The Pi deprivation-associated biological processes overrepresented by the DE genes were defined based on KEGG analysis, which included those associated with photosynthesis-antenna proteins, carbon fixation in photosynthetic organisms, glyoxylate and dicarboxylate metabolism, phenylalanine metabolism, porphyrin and chlorophyll metabolism, alanine, aspartate and glutamate metabolism, cysteine and methionine metabolism, arginine biosynthetsis, DNA replication, taurine and hypotaurine metabolism, and fructose and mannose metabolism, etc. (Fig. 4b). Therefore, these processes and related biochemical pathways were suggested to exert essential roles in modulating plant P starvation adaptation in high PUE wheat cultivar, through improving P uptake, internal P translocation across tissues, photosynthetic function, and biomass production.
The phytohormone signaling-associated genes from DE genes
The phytohormones, such as auxin, cytokinin, gibberellin, abscisic acid, ethylene, salicylic acid, and jasmonic acid, are critical regulators and involved in modulating wide ranges of physiological processes. Among the DE genes identified, a large set of them were shown to be phytohormone signaling-associated ones, including those to be associated with responses to auxin, cytokinin, gibberellin, abscisic acid (ABA), ethylene, salicylic acid (SA), and jasmonic acid (Table 2). These results suggested the crucial roles of the phytohormone signals in plant P deprivation response through the cooperate mediation of diverse stress-associated biological processes.
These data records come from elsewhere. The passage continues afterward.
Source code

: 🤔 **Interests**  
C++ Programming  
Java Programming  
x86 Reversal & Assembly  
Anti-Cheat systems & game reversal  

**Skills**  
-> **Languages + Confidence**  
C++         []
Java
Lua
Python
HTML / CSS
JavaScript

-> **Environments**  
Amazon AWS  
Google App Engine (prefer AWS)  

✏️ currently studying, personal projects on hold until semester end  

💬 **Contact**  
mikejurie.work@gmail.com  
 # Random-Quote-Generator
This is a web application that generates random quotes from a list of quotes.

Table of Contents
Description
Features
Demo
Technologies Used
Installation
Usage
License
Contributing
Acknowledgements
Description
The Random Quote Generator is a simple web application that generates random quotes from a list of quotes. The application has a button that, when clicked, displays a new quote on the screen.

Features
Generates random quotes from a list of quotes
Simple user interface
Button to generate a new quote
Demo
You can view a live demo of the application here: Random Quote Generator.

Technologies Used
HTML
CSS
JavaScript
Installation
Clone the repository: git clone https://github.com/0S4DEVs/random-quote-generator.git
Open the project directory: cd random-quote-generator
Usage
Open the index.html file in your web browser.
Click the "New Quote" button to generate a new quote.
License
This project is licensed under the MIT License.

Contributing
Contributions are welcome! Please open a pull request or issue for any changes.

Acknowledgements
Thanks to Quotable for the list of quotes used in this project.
The function of TaZFP1 in regulating P starvation tolerance
Two lines overexpressing TaZFP1 (i.e., Line 2 and Line 3) with more target transcripts (Fig. S1) together with wild type (WT) were cultivated under two P contrasting treatments, to address the function of target genes in regulating Pi deprivation response. Under SP condition, Line 2 and Line 3 were comparable on biomass, P concentrations, P accumulative amounts, and photosynthetic traits with the WT plants (Figs. 5a-5h). Under DP, however, the transgenic lines displayed more improved biomass, P concentrations, P accumulative amounts, and photosynthetic traits (i.e., Pn, gs, Ci, ΨPSII, and NPQ) of plants than WT (Figs. 5a-5h). These results suggested that TaZFP1, one of the significantly upregulated DE genes under DP, acts as a crucial regulator in plant P deprivation adaptation. The TaZFP1-improved low-P tolerance was associated with the gene function in enhancing P uptake in plants once challenged by low-P stress.